Of course, setting yourself up for success on the job market is only part of the gains you’ll get from working in your field in advance. Another very important aspect of gaining work experience is it gives you insight into the profession itself. Many students have a very idyllic view of their careers-to-be, having only read about them or seen them on TV or in the movies. Others may have parents or relatives or friends in that field, and while they’ve heard about the type of jobs available, they may not have seen them up close. Working in that industry while in college gives you insight into what a job in that field would be like. Spending time working, seeing the day-to-day activities may well make you realize how much you really want to continue your studies and enter that field. Conversely, you might find out that the field is not what you thought it would be, which gives you time to reevaluate your major and possible career choice.
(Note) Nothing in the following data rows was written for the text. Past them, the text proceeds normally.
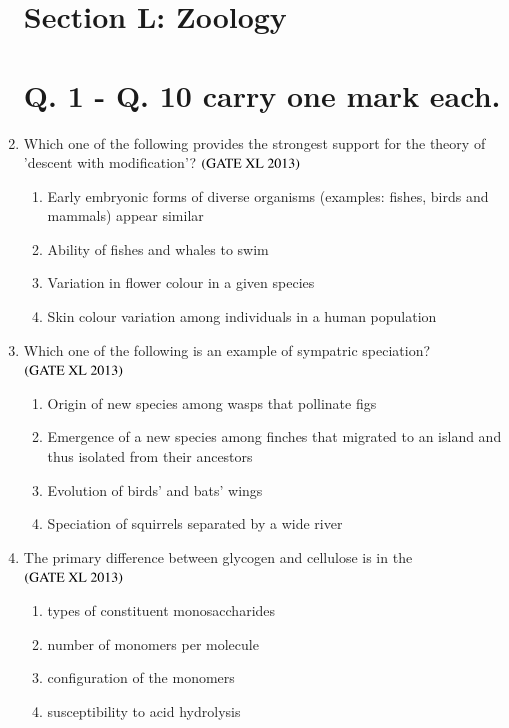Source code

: \documentclass[journal]{IEEEtran}
\begin{document}
\begin{enumerate}
\section*{Section L: Zoology}

\section*{Q. 1 - Q. 10 carry one mark each.}

\item Which one of the following provides the strongest support for the theory of 'descent with modification'? \hfill $\left(\text{GATE XL 2013}\right)$
\begin{enumerate}
    \item Early embryonic forms of diverse organisms (examples: fishes, birds and mammals) appear similar
    \item Ability of fishes and whales to swim
    \item Variation in flower colour in a given species
    \item Skin colour variation among individuals in a human population
\end{enumerate}

\item Which one of the following is an example of sympatric speciation? \hfill $\left(\text{GATE XL 2013}\right)$
\begin{enumerate}
    \item Origin of new species among wasps that pollinate figs
    \item Emergence of a new species among finches that migrated to an island and thus isolated from their ancestors
    \item Evolution of birds' and bats' wings
    \item Speciation of squirrels separated by a wide river
\end{enumerate}

\item The primary difference between glycogen and cellulose is in the \hfill $\left(\text{GATE XL 2013}\right)$
\begin{enumerate}
    \item types of constituent monosaccharides
    \item number of monomers per molecule
    \item configuration of the monomers
    \item susceptibility to acid hydrolysis
\end{enumerate}


\end{enumerate}
\end{document}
But how should you gain experience. Well, there are multiple paths. You could find yourself a part-time job that is connected to your field. Even if it is an entry-level position or seems like menial work and a dead end, it gives you experience. It’s your foot in the door. Don’t look down at the lowly positions you might have to work; they show dedication and hard work. Another possible path is the internship. While some internships are paid, these days there are so many students looking for internships that many are unpaid. You are basically volunteering your time. But again, it’s your foot in the door. While it may seem as if you are giving your time away for free, the company is providing you with valuable experience. In some fields, you can also simply be a volunteer. Many fields are constantly looking for volunteers, from poor relief to humane societies to museums. These may not be glamorous positions, but their value far outweighs the work you do.
To find these positions, you may have to do some legwork. You should definitely check with your department, see if they have any listings. Most do. Also check with your faculty advisor, see if they have any contacts that they could use to find you something. The Career Center also has a number of options. The first and biggest is Careerlink, a database that contains jobs and internships for all majors and is open to all students. Another is the Maine Mentor Program, which puts you in contact with professionals in your chosen career. Connections and networking early on can lead to opportunities as you move forward. And if you’re looking for volunteer opportunities, contact the Bodwell Center for Service and Volunteerism.
So, let me say it again and often. Get work experience while you are in college. Don’t wait and think that your college degree is all you need. Get experience. Volunteer. Intern. Work. Do whatever it takes, just get that experience.